:: DATASET RECORDS
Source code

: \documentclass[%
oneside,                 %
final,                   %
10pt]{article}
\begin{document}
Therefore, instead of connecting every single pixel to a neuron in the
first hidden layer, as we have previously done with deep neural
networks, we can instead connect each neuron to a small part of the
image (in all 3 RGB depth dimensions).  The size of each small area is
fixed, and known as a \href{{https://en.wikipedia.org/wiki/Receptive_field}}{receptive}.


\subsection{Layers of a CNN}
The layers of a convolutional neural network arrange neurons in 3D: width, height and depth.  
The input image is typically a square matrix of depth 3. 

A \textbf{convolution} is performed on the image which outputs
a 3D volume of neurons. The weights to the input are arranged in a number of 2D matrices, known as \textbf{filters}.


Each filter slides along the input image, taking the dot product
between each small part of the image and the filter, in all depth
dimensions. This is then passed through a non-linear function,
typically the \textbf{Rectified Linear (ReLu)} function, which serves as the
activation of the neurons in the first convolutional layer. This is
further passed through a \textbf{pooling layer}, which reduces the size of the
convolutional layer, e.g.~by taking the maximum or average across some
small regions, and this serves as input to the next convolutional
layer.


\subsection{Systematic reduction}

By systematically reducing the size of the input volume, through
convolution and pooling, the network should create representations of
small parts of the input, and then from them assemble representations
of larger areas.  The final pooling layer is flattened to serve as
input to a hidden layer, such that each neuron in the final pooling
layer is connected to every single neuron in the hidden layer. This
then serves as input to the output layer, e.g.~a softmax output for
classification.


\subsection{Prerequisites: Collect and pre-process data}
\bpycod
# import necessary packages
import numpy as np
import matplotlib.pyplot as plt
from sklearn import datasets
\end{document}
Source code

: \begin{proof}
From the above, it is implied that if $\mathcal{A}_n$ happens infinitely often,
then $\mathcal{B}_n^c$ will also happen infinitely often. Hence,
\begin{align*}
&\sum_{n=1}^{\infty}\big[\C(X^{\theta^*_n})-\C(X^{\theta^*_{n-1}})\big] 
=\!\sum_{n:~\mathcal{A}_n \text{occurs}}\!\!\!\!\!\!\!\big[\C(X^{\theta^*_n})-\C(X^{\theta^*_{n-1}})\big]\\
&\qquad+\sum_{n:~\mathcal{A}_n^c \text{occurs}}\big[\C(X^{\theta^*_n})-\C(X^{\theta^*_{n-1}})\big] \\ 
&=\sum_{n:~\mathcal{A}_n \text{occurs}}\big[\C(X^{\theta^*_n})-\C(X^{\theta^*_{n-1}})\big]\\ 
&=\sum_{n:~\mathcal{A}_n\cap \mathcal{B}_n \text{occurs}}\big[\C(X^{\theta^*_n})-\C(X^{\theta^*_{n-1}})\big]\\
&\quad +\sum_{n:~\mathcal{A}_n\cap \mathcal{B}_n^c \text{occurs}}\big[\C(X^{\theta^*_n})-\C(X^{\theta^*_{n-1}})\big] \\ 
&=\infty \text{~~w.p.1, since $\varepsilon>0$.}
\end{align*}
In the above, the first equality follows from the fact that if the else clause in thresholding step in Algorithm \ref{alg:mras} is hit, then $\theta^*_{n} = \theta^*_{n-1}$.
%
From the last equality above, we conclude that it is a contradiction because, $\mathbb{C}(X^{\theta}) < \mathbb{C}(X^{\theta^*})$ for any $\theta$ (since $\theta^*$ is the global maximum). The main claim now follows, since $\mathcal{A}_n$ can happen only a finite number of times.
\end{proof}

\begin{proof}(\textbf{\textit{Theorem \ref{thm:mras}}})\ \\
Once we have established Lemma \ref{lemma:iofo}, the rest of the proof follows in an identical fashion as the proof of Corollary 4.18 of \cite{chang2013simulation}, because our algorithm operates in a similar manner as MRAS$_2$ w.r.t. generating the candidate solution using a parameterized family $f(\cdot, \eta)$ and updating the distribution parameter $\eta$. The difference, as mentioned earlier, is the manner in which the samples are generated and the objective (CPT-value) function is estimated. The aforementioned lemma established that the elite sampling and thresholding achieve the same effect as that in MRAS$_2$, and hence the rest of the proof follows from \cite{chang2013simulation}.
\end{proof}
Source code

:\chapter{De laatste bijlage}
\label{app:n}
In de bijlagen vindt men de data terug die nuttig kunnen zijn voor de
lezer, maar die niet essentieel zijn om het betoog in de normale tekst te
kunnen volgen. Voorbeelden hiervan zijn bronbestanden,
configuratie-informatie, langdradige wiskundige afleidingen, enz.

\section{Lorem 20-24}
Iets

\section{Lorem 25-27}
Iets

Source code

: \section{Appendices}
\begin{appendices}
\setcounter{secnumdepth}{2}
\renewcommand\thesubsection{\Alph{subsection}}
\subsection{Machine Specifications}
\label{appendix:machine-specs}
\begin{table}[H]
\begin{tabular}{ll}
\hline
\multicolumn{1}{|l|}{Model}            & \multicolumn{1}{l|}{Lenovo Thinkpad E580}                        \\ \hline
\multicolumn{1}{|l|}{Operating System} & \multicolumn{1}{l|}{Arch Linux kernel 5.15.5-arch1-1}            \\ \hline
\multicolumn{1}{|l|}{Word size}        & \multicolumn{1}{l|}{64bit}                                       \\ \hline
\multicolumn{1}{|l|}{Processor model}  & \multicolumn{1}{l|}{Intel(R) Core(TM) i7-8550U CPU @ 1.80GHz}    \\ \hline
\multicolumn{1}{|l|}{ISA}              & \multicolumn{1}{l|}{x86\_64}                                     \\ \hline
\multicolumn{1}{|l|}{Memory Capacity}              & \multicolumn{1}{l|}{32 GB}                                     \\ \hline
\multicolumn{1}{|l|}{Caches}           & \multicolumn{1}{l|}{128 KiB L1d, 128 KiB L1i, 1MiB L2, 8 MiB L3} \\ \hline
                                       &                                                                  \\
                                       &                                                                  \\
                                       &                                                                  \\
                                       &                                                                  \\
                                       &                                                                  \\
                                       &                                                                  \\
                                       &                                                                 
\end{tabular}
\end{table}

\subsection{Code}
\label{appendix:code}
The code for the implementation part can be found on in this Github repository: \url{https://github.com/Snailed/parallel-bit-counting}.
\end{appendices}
::::
Each line from the start of the listing above through the line containing "further passed through" must be reproduced exactly. Leave out the rest.

• OUTPUT FOR THIS EXERCISE
Source code

: \documentclass[%
oneside,                 %
final,                   %
10pt]{article}
\begin{document}
Therefore, instead of connecting every single pixel to a neuron in the
first hidden layer, as we have previously done with deep neural
networks, we can instead connect each neuron to a small part of the
image (in all 3 RGB depth dimensions).  The size of each small area is
fixed, and known as a \href{{https://en.wikipedia.org/wiki/Receptive_field}}{receptive}.


\subsection{Layers of a CNN}
The layers of a convolutional neural network arrange neurons in 3D: width, height and depth.  
The input image is typically a square matrix of depth 3. 

A \textbf{convolution} is performed on the image which outputs
a 3D volume of neurons. The weights to the input are arranged in a number of 2D matrices, known as \textbf{filters}.


Each filter slides along the input image, taking the dot product
between each small part of the image and the filter, in all depth
dimensions. This is then passed through a non-linear function,
typically the \textbf{Rectified Linear (ReLu)} function, which serves as the
activation of the neurons in the first convolutional layer. This is
further passed through a \textbf{pooling layer}, which reduces the size of the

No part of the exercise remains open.